The Kansas men’s basketball team began on Tuesday morning its annual boot camp, the intense fall conditioning regimen that helps prepare players for the season ahead.
Boot camp, which typically continues for up to two weeks, although it spanned just one week last year, is a tradition that dates back to coach Bill Self’s first head coaching job at Oral Roberts.
The rationale behind it, as he explained in a video introducing last year’s edition of boot camp, is to provide players with an experience so challenging that the various on-court obstacles his team will face going forward seem easier by comparison.

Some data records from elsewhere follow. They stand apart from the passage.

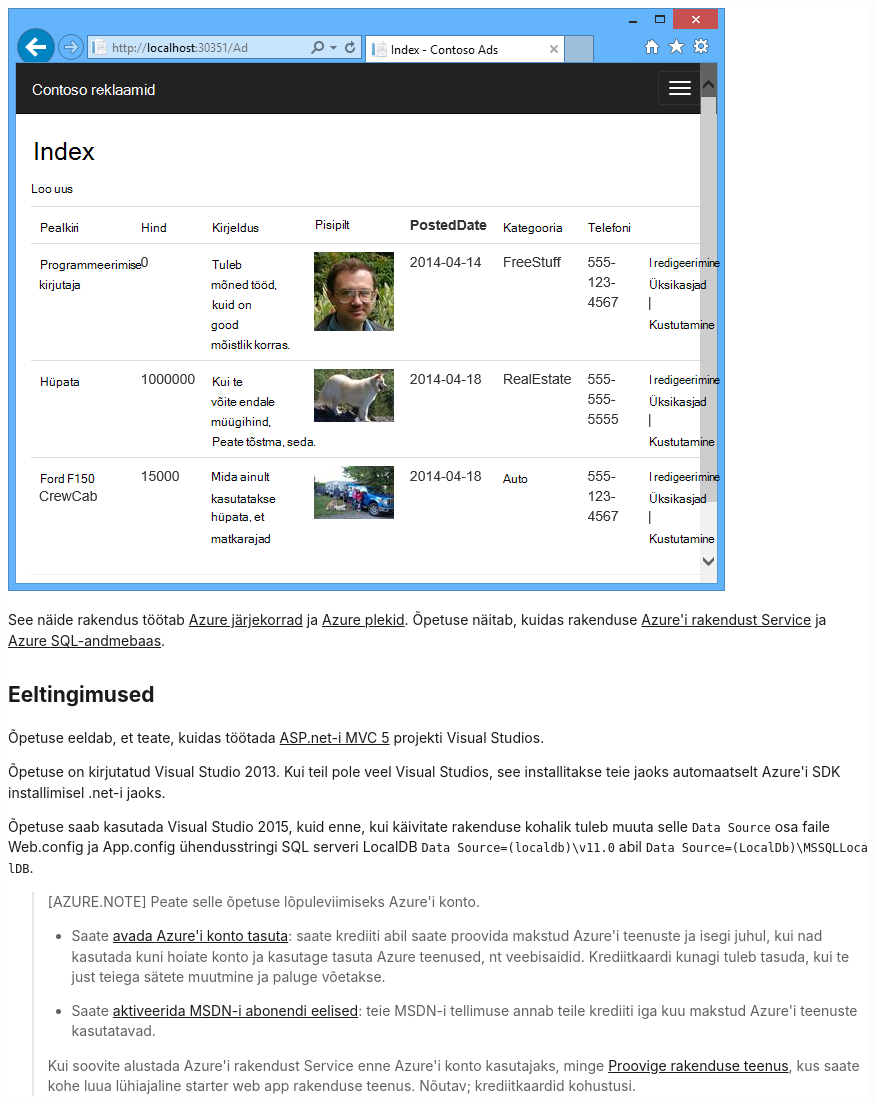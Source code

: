 ![AD loend](./media/websites-dotnet-webjobs-sdk-get-started/list.png)

See näide rakendus töötab [Azure järjekorrad](http://www.asp.net/aspnet/overview/developing-apps-with-windows-azure/building-real-world-cloud-apps-with-windows-azure/queue-centric-work-pattern) ja [Azure plekid](http://www.asp.net/aspnet/overview/developing-apps-with-windows-azure/building-real-world-cloud-apps-with-windows-azure/unstructured-blob-storage). Õpetuse näitab, kuidas rakenduse [Azure'i rakendust Service](http://go.microsoft.com/fwlink/?LinkId=529714) ja [Azure SQL-andmebaas](http://msdn.microsoft.com/library/azure/ee336279).

## <a id="prerequisites"></a>Eeltingimused

Õpetuse eeldab, et teate, kuidas töötada [ASP.net-i MVC 5](http://www.asp.net/mvc/tutorials/mvc-5/introduction/getting-started) projekti Visual Studios.

Õpetuse on kirjutatud Visual Studio 2013. Kui teil pole veel Visual Studios, see installitakse teie jaoks automaatselt Azure'i SDK installimisel .net-i jaoks.

Õpetuse saab kasutada Visual Studio 2015, kuid enne, kui käivitate rakenduse kohalik tuleb muuta selle `Data Source` osa faile Web.config ja App.config ühendusstringi SQL serveri LocalDB `Data Source=(localdb)\v11.0` abil `Data Source=(LocalDb)\MSSQLLocalDB`. 

> [AZURE.NOTE] <a name="note"></a>Peate selle õpetuse lõpuleviimiseks Azure'i konto.
  >
  > + Saate [avada Azure'i konto tasuta](https://azure.microsoft.com/pricing/free-trial/?WT.mc_id=A261C142F): saate krediiti abil saate proovida makstud Azure'i teenuste ja isegi juhul, kui nad kasutada kuni hoiate konto ja kasutage tasuta Azure teenused, nt veebisaidid. Krediitkaardi kunagi tuleb tasuda, kui te just teiega sätete muutmine ja paluge võetakse.
  >
  > + Saate [aktiveerida MSDN-i abonendi eelised](https://azure.microsoft.com/pricing/member-offers/msdn-benefits-details/?WT.mc_id=A261C142F): teie MSDN-i tellimuse annab teile krediiti iga kuu makstud Azure'i teenuste kasutatavad.
  >
  >Kui soovite alustada Azure'i rakendust Service enne Azure'i konto kasutajaks, minge [Proovige rakenduse teenus](http://go.microsoft.com/fwlink/?LinkId=523751), kus saate kohe luua lühiajaline starter web app rakenduse teenus. Nõutav; krediitkaardid kohustusi.
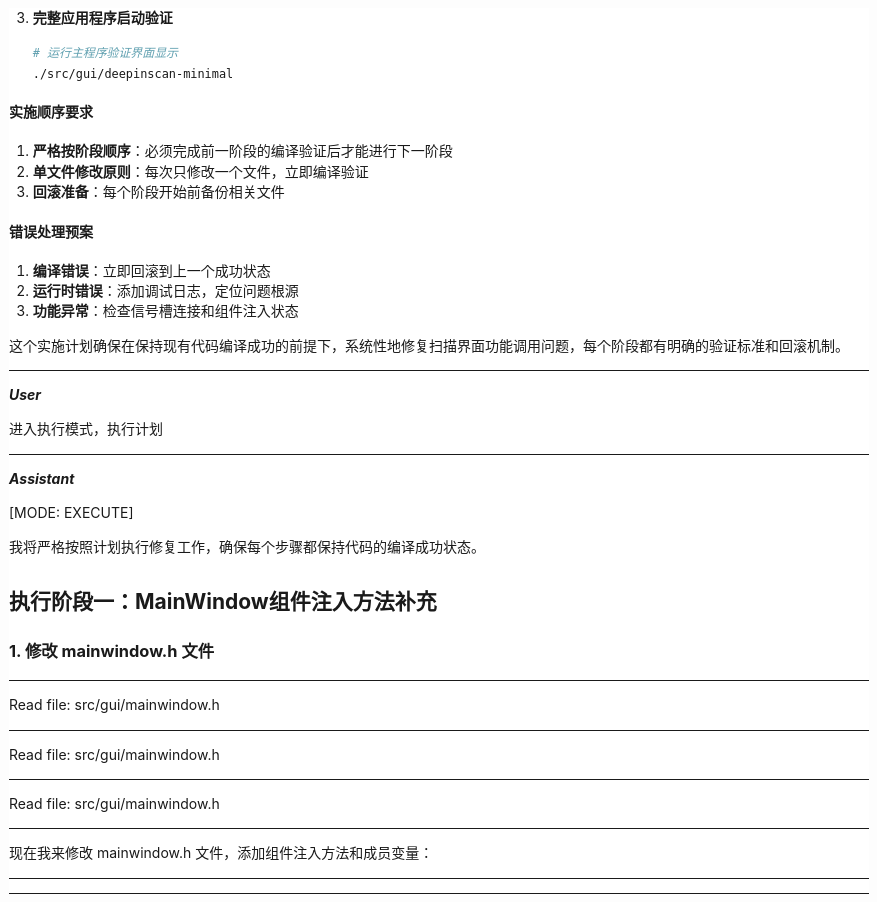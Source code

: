 3. **完整应用程序启动验证**
   ```bash
   # 运行主程序验证界面显示
   ./src/gui/deepinscan-minimal
   ```

#### 实施顺序要求
1. **严格按阶段顺序**：必须完成前一阶段的编译验证后才能进行下一阶段
2. **单文件修改原则**：每次只修改一个文件，立即编译验证
3. **回滚准备**：每个阶段开始前备份相关文件

#### 错误处理预案
1. **编译错误**：立即回滚到上一个成功状态
2. **运行时错误**：添加调试日志，定位问题根源
3. **功能异常**：检查信号槽连接和组件注入状态

这个实施计划确保在保持现有代码编译成功的前提下，系统性地修复扫描界面功能调用问题，每个阶段都有明确的验证标准和回滚机制。

---

_**User**_

进入执行模式，执行计划

---

_**Assistant**_

[MODE: EXECUTE]

我将严格按照计划执行修复工作，确保每个步骤都保持代码的编译成功状态。

## 执行阶段一：MainWindow组件注入方法补充

### 1. 修改 mainwindow.h 文件

---

Read file: src/gui/mainwindow.h

---

Read file: src/gui/mainwindow.h

---

Read file: src/gui/mainwindow.h

---

现在我来修改 mainwindow.h 文件，添加组件注入方法和成员变量：

---



---


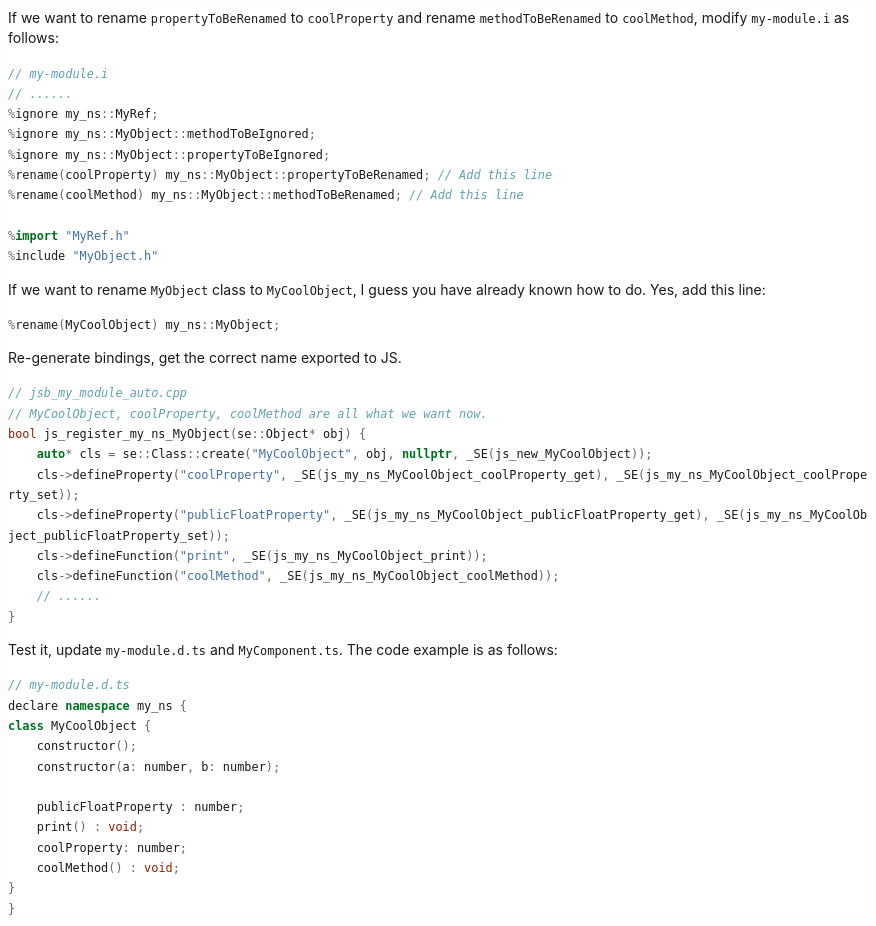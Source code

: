 If we want to rename `propertyToBeRenamed` to `coolProperty` and rename `methodToBeRenamed` to `coolMethod`, modify `my-module.i` as follows:

```c++
// my-module.i
// ......
%ignore my_ns::MyRef;
%ignore my_ns::MyObject::methodToBeIgnored;
%ignore my_ns::MyObject::propertyToBeIgnored;
%rename(coolProperty) my_ns::MyObject::propertyToBeRenamed; // Add this line
%rename(coolMethod) my_ns::MyObject::methodToBeRenamed; // Add this line

%import "MyRef.h"
%include "MyObject.h"
```

If we want to rename `MyObject` class to `MyCoolObject`, I guess you have already known how to do. Yes, add this line:

```c++
%rename(MyCoolObject) my_ns::MyObject;
```

Re-generate bindings, get the correct name exported to JS.

```c++
// jsb_my_module_auto.cpp
// MyCoolObject, coolProperty, coolMethod are all what we want now.
bool js_register_my_ns_MyObject(se::Object* obj) {
    auto* cls = se::Class::create("MyCoolObject", obj, nullptr, _SE(js_new_MyCoolObject));
    cls->defineProperty("coolProperty", _SE(js_my_ns_MyCoolObject_coolProperty_get), _SE(js_my_ns_MyCoolObject_coolProperty_set)); 
    cls->defineProperty("publicFloatProperty", _SE(js_my_ns_MyCoolObject_publicFloatProperty_get), _SE(js_my_ns_MyCoolObject_publicFloatProperty_set)); 
    cls->defineFunction("print", _SE(js_my_ns_MyCoolObject_print)); 
    cls->defineFunction("coolMethod", _SE(js_my_ns_MyCoolObject_coolMethod)); 
    // ......
}
```

Test it, update `my-module.d.ts` and `MyComponent.ts`. The code example is as follows:

```c++
// my-module.d.ts
declare namespace my_ns {
class MyCoolObject {
    constructor();
    constructor(a: number, b: number);

    publicFloatProperty : number;
    print() : void;
    coolProperty: number;
    coolMethod() : void;
}
}
```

While this year’s Jayhawks are a veteran team, many of those veterans are nevertheless new to KU. Among KU’s scholarship players, KJ Adams, Zach Clemence, Hunter Dickinson, Dajuan Harris Jr. and Jamari McDowell have experienced at least one iteration of boot camp, while Flory Bidunga, David Coit, Rylan Griffen, Zeke Mayo, Rakease Passmore and AJ Storr are going through the rigorous program for the first time.

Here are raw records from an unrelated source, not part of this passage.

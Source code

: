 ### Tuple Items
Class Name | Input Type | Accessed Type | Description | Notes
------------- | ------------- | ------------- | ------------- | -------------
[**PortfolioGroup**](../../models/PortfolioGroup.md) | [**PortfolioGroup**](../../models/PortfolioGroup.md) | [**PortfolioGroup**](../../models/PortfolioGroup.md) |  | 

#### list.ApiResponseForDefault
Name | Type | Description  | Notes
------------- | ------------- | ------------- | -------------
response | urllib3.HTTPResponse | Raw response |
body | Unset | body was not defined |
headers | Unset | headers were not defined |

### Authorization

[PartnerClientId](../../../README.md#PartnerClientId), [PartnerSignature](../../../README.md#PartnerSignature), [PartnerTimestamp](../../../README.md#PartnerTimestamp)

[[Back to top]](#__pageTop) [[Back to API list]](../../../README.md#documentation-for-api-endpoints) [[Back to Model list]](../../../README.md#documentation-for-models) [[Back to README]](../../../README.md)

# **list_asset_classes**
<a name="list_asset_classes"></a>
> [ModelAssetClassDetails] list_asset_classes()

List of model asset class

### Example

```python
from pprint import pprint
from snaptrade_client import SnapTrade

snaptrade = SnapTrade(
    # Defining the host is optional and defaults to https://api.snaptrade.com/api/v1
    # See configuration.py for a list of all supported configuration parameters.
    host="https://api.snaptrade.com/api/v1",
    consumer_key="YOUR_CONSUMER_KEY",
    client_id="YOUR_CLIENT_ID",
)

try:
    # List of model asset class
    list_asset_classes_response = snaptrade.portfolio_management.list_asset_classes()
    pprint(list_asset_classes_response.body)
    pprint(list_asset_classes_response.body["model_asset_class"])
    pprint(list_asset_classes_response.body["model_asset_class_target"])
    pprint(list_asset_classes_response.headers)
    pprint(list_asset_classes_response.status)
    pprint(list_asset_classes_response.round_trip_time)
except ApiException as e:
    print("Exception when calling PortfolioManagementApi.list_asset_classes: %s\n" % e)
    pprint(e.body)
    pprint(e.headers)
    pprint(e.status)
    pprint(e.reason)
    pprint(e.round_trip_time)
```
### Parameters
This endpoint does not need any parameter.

Returner Elmarko Jackson and incoming transfer Shakeel Moore are currently injured, with Jackson undergoing a yearlong recovery process and Moore slated to miss six to eight weeks of action.
The KU basketball team posted a brief video on social media featuring the “sights and sounds” of the first day of camp that briefly highlights newcomers Bidunga, Coit, Mayo, Passmore and Storr.
The Jayhawks open their season at Allen Fieldhouse on Nov. 4 against Howard. Late Night in the Phog is set for Oct. 18.